Prompt – Respond with nothing but the number of lines in this data that include the word "them".

══════

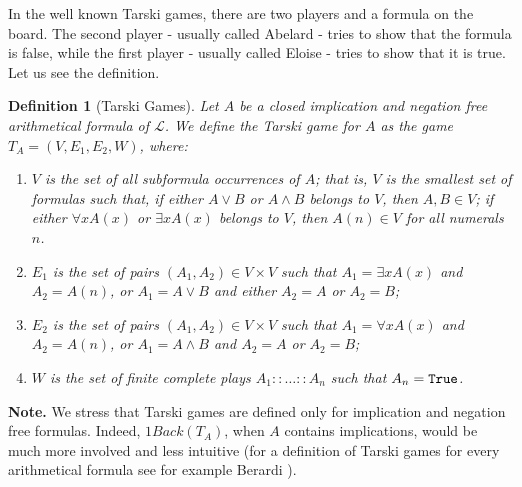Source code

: \documentclass[copyright,creativecommons]{eptcs}
\newcommand{\True}                     { {\tt{True}} }
\newtheorem{definition}{Definition}
\begin{document}
 
 
In the well known Tarski games, there are two players and a formula
on the board. The second player - usually called Abelard - tries to
show that the formula is false, while the first player - usually
called Eloise - tries to show that it is true. Let us see the
definition.

\begin{definition}[Tarski Games]
\label{definition-TarskiGame} Let $A$ be a closed
implication and negation free arithmetical formula of $\mathcal{L}$. We define the
Tarski
game for $A$ as the game $T_A=(V, E_1, E_2, W)$, where:
\begin{enumerate}

\item
$V$ is the set of all subformula occurrences of $A$; that is, $V$ is the smallest set of formulas such that, if either $A\lor B$ or $A\land B$ belongs to $V$, then $A,B\in V$; if either $\forall x A(x)$ or $\exists x A(x)$ belongs to $V$, then $A(n)\in V$ for all numerals $n$. \\

\item
$E_1$ is the set of pairs $(A_1,A_2)\in V\times V$ such that   $A_1=\exists x
A(x)$  and $A_2=A(n)$,  or $A_1=A\lor B$ and either $A_2=A$ or
$A_2=B$;\\

\item
$ E_2$ is the set of pairs $(A_1,A_2)\in V\times V$ such that $A_1=\forall x
A(x)$  and $A_2=A(n)$,  or $A_1=A\land B$ and $A_2=A$ or
$A_2=B$;\\

\item
$W$ is the set of finite complete plays $A_1::\ldots ::A_n$ such that
$A_n=\True$.
\end{enumerate}
\end{definition}
\textbf{Note.} We stress that Tarski games are defined only for implication and negation free formulas. Indeed, $1Back(T_A)$, when $A$ contains implications, would be much more involved and less intuitive (for a definition of Tarski games for every arithmetical formula see for example Berardi \cite{Ber2}).\\
\end{document}
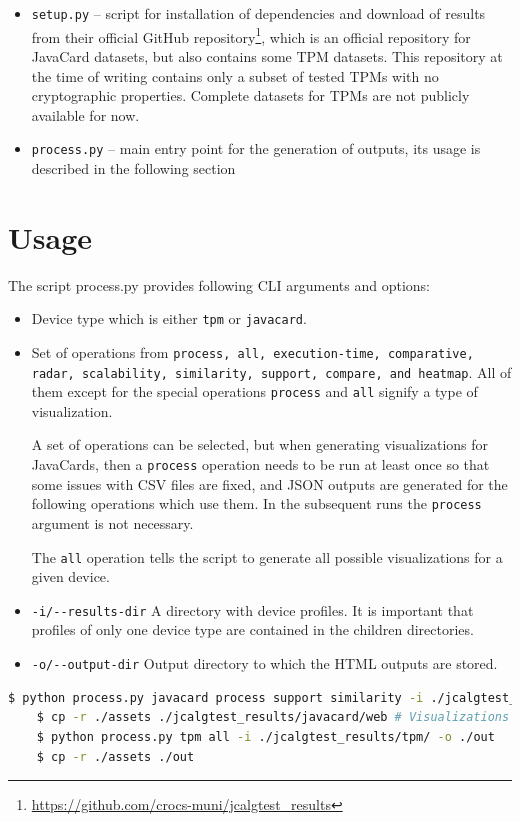 \begin{itemize}
    \item \texttt{setup.py} -- script for installation of dependencies and download of results from their official GitHub repository\footnote{\url{https://github.com/crocs-muni/jcalgtest_results}}, which is an official repository for JavaCard datasets, but also contains some TPM datasets. This repository at the time of writing contains only a subset of tested TPMs with no cryptographic properties. Complete datasets for TPMs are not publicly available for now. 
    \item \texttt{process.py} -- main entry point for the generation of outputs, its usage is described in the following section
\end{itemize}

\section{Usage}
The script process.py provides following CLI arguments and options:

\begin{itemize}
    \item Device type which is either \texttt{tpm} or \texttt{javacard}.
    \item Set of operations from \texttt{process, all, execution-time, comparative, radar, scalability, similarity, support, compare, and heatmap}. All of them except for the special operations \texttt{process} and \texttt{all} signify a type of visualization.
    
    A set of operations can be selected, but when generating visualizations for JavaCards, then a \texttt{process} operation needs to be run at least once so that some issues with CSV files are fixed, and JSON outputs are generated for the following operations which use them. In the subsequent runs the \texttt{process} argument is not necessary.
    
    The \texttt{all} operation tells the script to generate all possible visualizations for a given device.
    \item \texttt{-i/-{}-results-dir} A directory with device profiles. It is important that profiles of only one device type are contained in the children directories.
    \item \texttt{-o/-{}-output-dir} Output directory to which the HTML outputs are stored. 
\end{itemize}

\begin{lstlisting}[language=bash]
    $ python process.py javacard process support similarity -i ./jcalgtest_results/javacard/ -o ./jcalgtest_results/javacard/web
    $ cp -r ./assets ./jcalgtest_results/javacard/web # Visualizations need assets folder
    $ python process.py tpm all -i ./jcalgtest_results/tpm/ -o ./out
    $ cp -r ./assets ./out
\end{lstlisting}

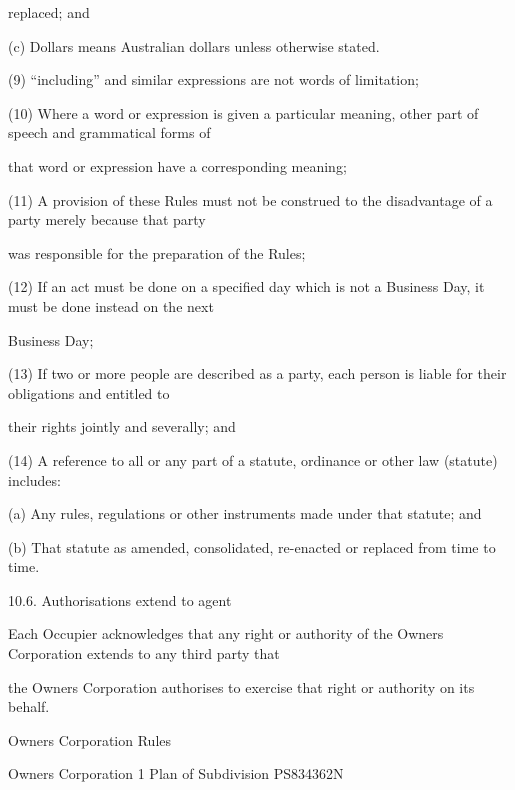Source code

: \documentclass{article}
\begin{document}
{\fontsize{10.02}{1}replaced; and }

{\fontsize{9.962}{1}(c) Dollars means Australian dollars unless otherwise stated. }

{\fontsize{9.962}{1}(9) “including” and similar expressions are not words of limitation; }

{\fontsize{9.962}{1}(10) Where a word or expression is given a particular meaning, other part of speech and grammatical forms of }

{\fontsize{10.02}{1}that word or expression have a corresponding meaning; }

{\fontsize{9.962}{1}(11) A provision of these Rules must not be construed to the disadvantage of a party merely because that party }

{\fontsize{10.02}{1}was responsible for the preparation of the Rules; }

{\fontsize{9.962}{1}(12) If an act must be done on a specified day which is not a Business Day, it must be done instead on the next }

{\fontsize{10.02}{1}Business Day; }

{\fontsize{9.962}{1}(13) If two or more people are described as a party, each person is liable for their obligations and entitled to }

{\fontsize{10.02}{1}their rights jointly and severally; and }

{\fontsize{9.962}{1}(14) A reference to all or any part of a statute, ordinance or other law (statute) includes: }

{\fontsize{9.962}{1}(a) Any rules, regulations or other instruments made under that statute; and }

{\fontsize{9.962}{1}(b) That statute as amended, consolidated, re-enacted or replaced from time to time. }

{\fontsize{9.99}{1}10.6. Authorisations extend to agent }

{\fontsize{10.02}{1}Each Occupier acknowledges that any right or authority of the Owners Corporation extends to any third party that }

{\fontsize{10.02}{1}the Owners Corporation authorises to exercise that right or authority on its behalf. }

\newpage





{\fontsize{9}{1}Owners Corporation Rules }

{\fontsize{9}{1}Owners Corporation 1 Plan of Subdivision PS834362N }
\end{document}
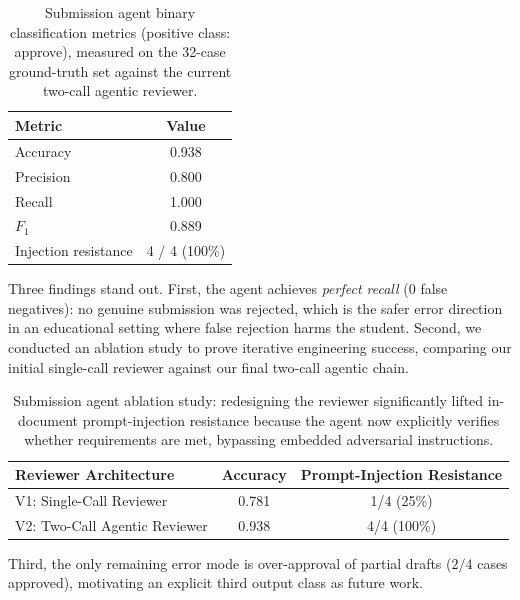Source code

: \documentclass[a4paper,12pt]{article}
\renewcommand{\texttt}[1]{{\ttfamily\seqsplit{#1}}}
\begin{document}
\begin{table}[H]
\centering
\begin{tabular}{lc}
\toprule
Metric & Value \\ \midrule
Accuracy & 0.938 \\
Precision & 0.800 \\
Recall & 1.000 \\
$F_1$ & 0.889 \\
Injection resistance & 4 / 4 (100\%) \\
\bottomrule
\end{tabular}
\caption[Submission Agent Metrics]{Submission agent binary classification metrics (positive class: approve), measured on the 32-case ground-truth set against the current two-call agentic reviewer.}
\label{tab:submission_metrics}
\end{table}

Three findings stand out. First, the agent achieves \emph{perfect recall} (0 false negatives): no genuine submission was rejected, which is the safer error direction in an educational setting where false rejection harms the student. Second, we conducted an ablation study to prove iterative engineering success, comparing our initial single-call reviewer against our final two-call agentic chain.

\begin{table}[H]
\centering
\begin{tabular}{lcc}
\toprule
\textbf{Reviewer Architecture} & \textbf{Accuracy} & \textbf{Prompt-Injection Resistance} \\ \midrule
V1: Single-Call Reviewer & 0.781 & 1/4 (25\%) \\
V2: Two-Call Agentic Reviewer & 0.938 & 4/4 (100\%) \\
\bottomrule
\end{tabular}
\caption[Submission Agent Ablation Study]{Submission agent ablation study: redesigning the reviewer significantly lifted in-document prompt-injection resistance because the agent now explicitly verifies whether requirements are met, bypassing embedded adversarial instructions.}
\label{tab:ablation_study}
\end{table}

Third, the only remaining error mode is over-approval of partial drafts ($2/4$ \texttt{flag\_partial} cases approved), motivating an explicit third \texttt{flag} output class as future work.
\end{document}
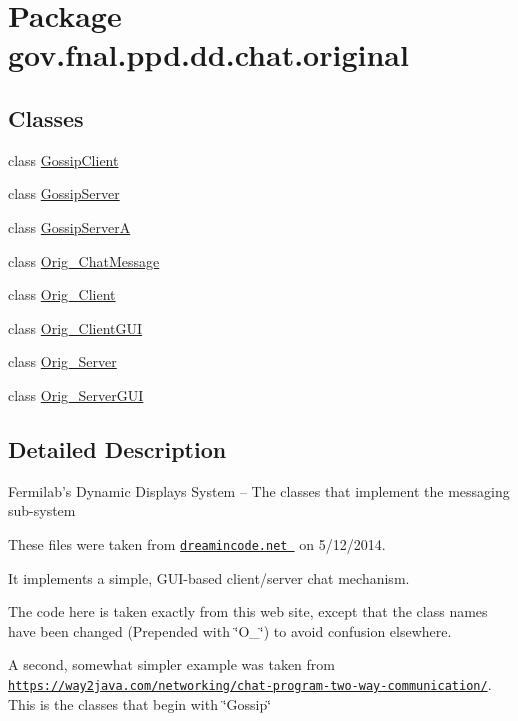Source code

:\hypertarget{namespacegov_1_1fnal_1_1ppd_1_1dd_1_1chat_1_1original}{\section{Package gov.\-fnal.\-ppd.\-dd.\-chat.\-original}
\label{namespacegov_1_1fnal_1_1ppd_1_1dd_1_1chat_1_1original}
}
\subsection*{Classes}
\begin{DoxyCompactItemize}
\item 
class \hyperlink{classgov_1_1fnal_1_1ppd_1_1dd_1_1chat_1_1original_1_1GossipClient}{Gossip\-Client}
\item 
class \hyperlink{classgov_1_1fnal_1_1ppd_1_1dd_1_1chat_1_1original_1_1GossipServer}{Gossip\-Server}
\item 
class \hyperlink{classgov_1_1fnal_1_1ppd_1_1dd_1_1chat_1_1original_1_1GossipServerA}{Gossip\-Server\-A}
\item 
class \hyperlink{classgov_1_1fnal_1_1ppd_1_1dd_1_1chat_1_1original_1_1Orig__ChatMessage}{Orig\-\_\-\-Chat\-Message}
\item 
class \hyperlink{classgov_1_1fnal_1_1ppd_1_1dd_1_1chat_1_1original_1_1Orig__Client}{Orig\-\_\-\-Client}
\item 
class \hyperlink{classgov_1_1fnal_1_1ppd_1_1dd_1_1chat_1_1original_1_1Orig__ClientGUI}{Orig\-\_\-\-Client\-G\-U\-I}
\item 
class \hyperlink{classgov_1_1fnal_1_1ppd_1_1dd_1_1chat_1_1original_1_1Orig__Server}{Orig\-\_\-\-Server}
\item 
class \hyperlink{classgov_1_1fnal_1_1ppd_1_1dd_1_1chat_1_1original_1_1Orig__ServerGUI}{Orig\-\_\-\-Server\-G\-U\-I}
\end{DoxyCompactItemize}


\subsection{Detailed Description}
Fermilab's Dynamic Displays System -- The classes that implement the messaging sub-\/system 

These files were taken from \href{http://www.dreamincode.net/forums/topic/259777-a-simple-chat-program-with-clientserver-gui-optional/}{\tt dreamincode.\-net } on 5/12/2014.

It implements a simple, G\-U\-I-\/based client/server chat mechanism. 

The code here is taken exactly from this web site, except that the class names have been changed (Prepended with \char`\"{}\-O\-\_\-\char`\"{}) to avoid confusion elsewhere. 

A second, somewhat simpler example was taken from \href{https://way2java.com/networking/chat-program-two-way-communication/}{\tt https\-://way2java.\-com/networking/chat-\/program-\/two-\/way-\/communication/}. This is the classes that begin with \char`\"{}\-Gossip\char`\"{} 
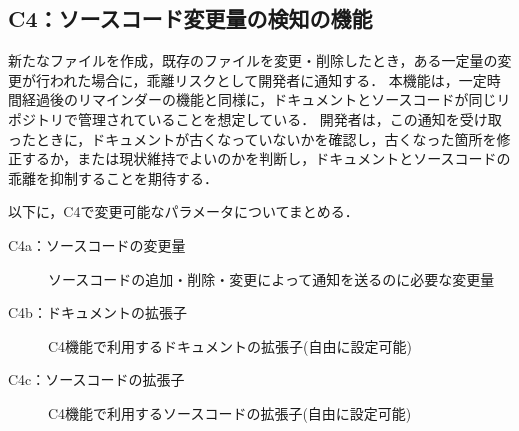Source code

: \subsection{C4：ソースコード変更量の検知の機能}
\label{c4}
新たなファイルを作成，既存のファイルを変更・削除したとき，ある一定量の変更が行われた場合に，乖離リスクとして開発者に通知する．
本機能は，一定時間経過後のリマインダーの機能と同様に，ドキュメントとソースコードが同じリポジトリで管理されていることを想定している．
開発者は，この通知を受け取ったときに，ドキュメントが古くなっていないかを確認し，古くなった箇所を修正するか，または現状維持でよいのかを判断し，ドキュメントとソースコードの乖離を抑制することを期待する．

以下に，C4で変更可能なパラメータについてまとめる．
\begin{description}
    \item[C4a：ソースコードの変更量] ソースコードの追加・削除・変更によって通知を送るのに必要な変更量
    \item[C4b：ドキュメントの拡張子] C4機能で利用するドキュメントの拡張子(自由に設定可能)
    \item[C4c：ソースコードの拡張子] C4機能で利用するソースコードの拡張子(自由に設定可能)
\end{description}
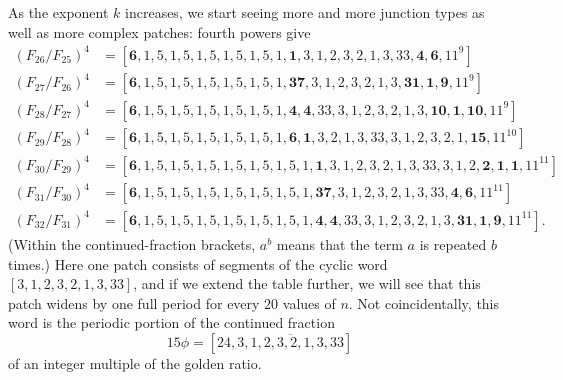 \documentclass{article}
\numberwithin{equation}{section}
\theoremstyle{definition}
\theoremstyle{remark}
\newcommand{\<}{\left\langle}
\renewcommand{\>}{\right\rangle}
\begin{document}
As the exponent $k$ increases, we start seeing more and more junction types as well as more complex patches: fourth powers give
\begin{equation}\label{eq:fib_4}
  \begin{aligned}
    (F_{26}/F_{25})^4 &= [\mathbf{6},1,5,1,5,1,5,1,5,1,5,1,\mathbf{1},3,1,2,3,2,1,3,33,\mathbf{4},\mathbf{6},11^9] \\
    (F_{27}/F_{26})^4 &= [\mathbf{6},1,5,1,5,1,5,1,5,1,5,1,\mathbf{37},3,1,2,3,2,1,3,\mathbf{31},\mathbf{1},\mathbf{9},11^9] \\
    (F_{28}/F_{27})^4 &= [\mathbf{6},1,5,1,5,1,5,1,5,1,5,1,\mathbf{4},\mathbf{4},33,3,1,2,3,2,1,3,\mathbf{10},\mathbf{1},\mathbf{10},11^9] \\
    (F_{29}/F_{28})^4 &= [\mathbf{6},1,5,1,5,1,5,1,5,1,5,1,\mathbf{6},\mathbf{1},3,2,1,3,33,3,1,2,3,2,1,\mathbf{15},11^{10}] \\
    (F_{30}/F_{29})^4 &= [\mathbf{6},1,5,1,5,1,5,1,5,1,5,1,5,1,\mathbf{1},3,1,2,3,2,1,3,33,3,1,2,\mathbf{2},\mathbf{1},\mathbf{1},11^{11}] \\
    (F_{31}/F_{30})^4 &= [\mathbf{6},1,5,1,5,1,5,1,5,1,5,1,5,1,\mathbf{37},3,1,2,3,2,1,3,33,\mathbf{4},\mathbf{6},11^{11}] \\
    (F_{32}/F_{31})^4 &= [\mathbf{6},1,5,1,5,1,5,1,5,1,5,1,5,1,\mathbf{4},\mathbf{4},33,3,1,2,3,2,1,3,\mathbf{31},\mathbf{1},\mathbf{9},11^{11}].
  \end{aligned}
\end{equation}
(Within the continued-fraction brackets, $a^b$ means that the term $a$ is repeated $b$ times.)  Here one patch consists of segments of the cyclic word $[3, 1, 2, 3, 2, 1, 3, 33]$, and if we extend the table further, we will see that this patch widens by one full period for every $20$ values of $n$. Not coincidentally, this word is the periodic portion of the continued fraction
\begin{equation}
  15 \phi = [24, \overline{3, 1, 2, 3, 2, 1, 3, 33}]
\end{equation}
of an integer multiple of the golden ratio.
\end{document}
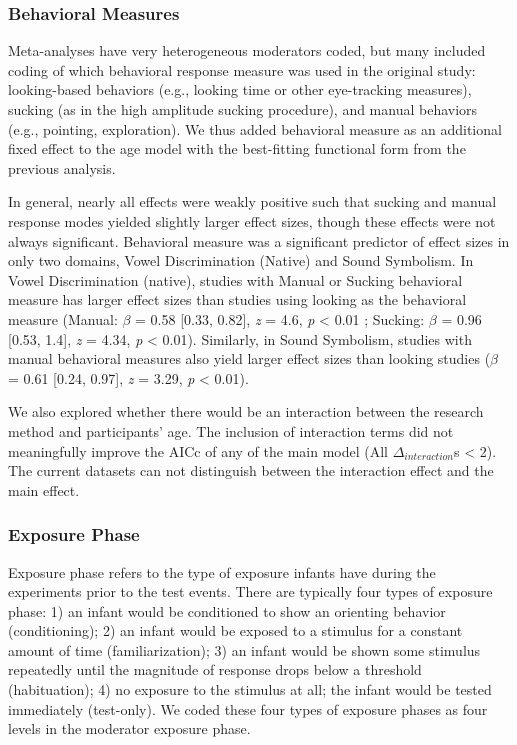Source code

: \documentclass[10pt, letterpaper]{article}
\begin{document}
\hypertarget{behavioral-measures}{%
\subsubsection{Behavioral Measures}\label{behavioral-measures}}

Meta-analyses have very heterogeneous moderators coded, but many
included coding of which behavioral response measure was used in the
original study: looking-based behaviors (e.g., looking time or other
eye-tracking measures), sucking (as in the high amplitude sucking
procedure), and manual behaviors (e.g., pointing, exploration). We thus
added behavioral measure as an additional fixed effect to the age model
with the best-fitting functional form from the previous analysis.

In general, nearly all effects were weakly positive such that sucking
and manual response modes yielded slightly larger effect sizes, though
these effects were not always significant. Behavioral measure was a
significant predictor of effect sizes in only two domains, Vowel
Discrimination (Native) and Sound Symbolism. In Vowel Discrimination
(native), studies with Manual or Sucking behavioral measure has larger
effect sizes than studies using looking as the behavioral measure
(Manual: \(\beta\) = 0.58 {[}0.33, 0.82{]}, \emph{z} = 4.6, \emph{p}
\textless{} 0.01 ; Sucking: \(\beta\) = 0.96 {[}0.53, 1.4{]}, \emph{z} =
4.34, \emph{p} \textless{} 0.01). Similarly, in Sound Symbolism, studies
with manual behavioral measures also yield larger effect sizes than
looking studies (\(\beta\) = 0.61 {[}0.24, 0.97{]}, \emph{z} = 3.29,
\emph{p} \textless{} 0.01).

We also explored whether there would be an interaction between the
research method and participants' age. The inclusion of interaction
terms did not meaningfully improve the AICc of any of the main model
(All \(\Delta_{interaction}\)s \textless{} 2). The current datasets can
not distinguish between the interaction effect and the main effect.

\hypertarget{exposure-phase}{%
\subsubsection{Exposure Phase}\label{exposure-phase}}

Exposure phase refers to the type of exposure infants have during the
experiments prior to the test events. There are typically four types of
exposure phase: 1) an infant would be conditioned to show an orienting
behavior (conditioning); 2) an infant would be exposed to a stimulus for
a constant amount of time (familiarization); 3) an infant would be shown
some stimulus repeatedly until the magnitude of response drops below a
threshold (habituation); 4) no exposure to the stimulus at all; the
infant would be tested immediately (test-only). We coded these four
types of exposure phases as four levels in the moderator exposure phase.
\end{document}
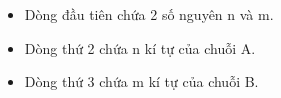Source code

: \begin{itemize}
	\item     Dòng đầu tiên chứa 2 số nguyên n và m.   
	\item     Dòng thứ 2 chứa n kí tự của chuỗi A.   
	\item     Dòng thứ 3 chứa m kí tự của chuỗi B.   
\end{itemize}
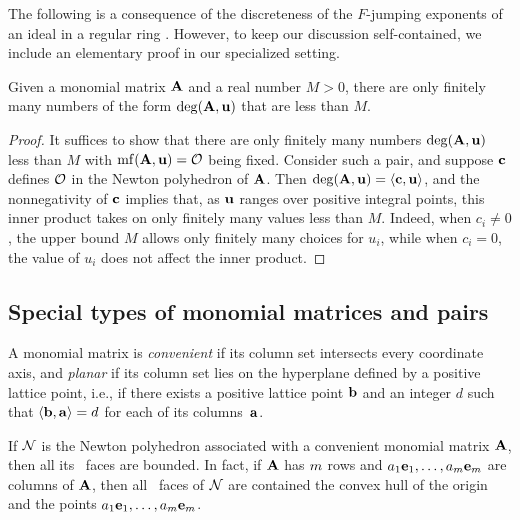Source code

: \documentclass{article}
\begin{document}
The following is a consequence of the discreteness of the $F$-jumping exponents of an ideal in a regular ring \cite[Theorem~3.1]{blickle+mustata+smith.discr_rat_FPTs}.
However, to keep our discussion self-contained, we include an elementary proof in our specialized setting.

\begin{proposition}
   \label{discreteness: P}
   Given a monomial matrix $\mathbf{A}$ and a real number $M > 0 $, there are only finitely many numbers of the form $\operatorname{deg}(\mathbf{A},\mathbf{u})$ that are less than $M$.
\end{proposition}

\begin{proof}
   It suffices to show that there are only finitely many numbers $\operatorname{deg}(\mathbf{A},\mathbf{u})$ less than $M$ with $\operatorname{mf}(\mathbf{A}, \mathbf{u}) = \mathcal{O}$ being fixed.
   Consider such a pair, and suppose $\mathbf{c}$ defines $\mathcal{O}$ in the Newton polyhedron of $\mathbf{A}$.
   Then $\operatorname{deg}(\mathbf{A},\mathbf{u}) = \langle \mathbf{c}, \mathbf{u} \rangle$, and the nonnegativity of $\mathbf{c}$ implies that, as $\mathbf{u}$ ranges over positive integral points, this inner product takes on only finitely many values less than $M$.
   Indeed, when $c_i \ne 0$, the upper bound $M$ allows only finitely many choices for $u_i$, while when $c_i = 0$, the value of $u_i$ does not affect the inner product.
\end{proof}

\subsection{Special types of monomial matrices and pairs}
\label{ss: special matrices and pairs}

\begin{definition}
   A monomial matrix is \emph{convenient} if its column set intersects every coordinate axis, and \emph{planar} if its column set lies on the hyperplane defined by a positive lattice point, i.e., if there exists a positive lattice point $\mathbf{b}$ and an integer $d$ such that $\langle \mathbf{b}, \mathbf{a} \rangle = d$ for each of its columns~$\mathbf{a}$.
\end{definition}

\begin{remark}
   If $\mathcal{N}$ is the Newton polyhedron associated with a convenient monomial matrix $\mathbf{A}$, then all its \positive\ faces are bounded.
   In fact, if $\mathbf{A}$ has $m$ rows and $a_1\mathbf{e}_1, \ldots, a_m \mathbf{e}_{m}$ are columns of $\mathbf{A}$, then all \positive\ faces of $\mathcal{N}$ are contained the convex hull of the origin and the points $a_1\mathbf{e}_1, \ldots, a_m \mathbf{e}_{m}$.
\end{remark}
\end{document}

══════

Finished exercise – 2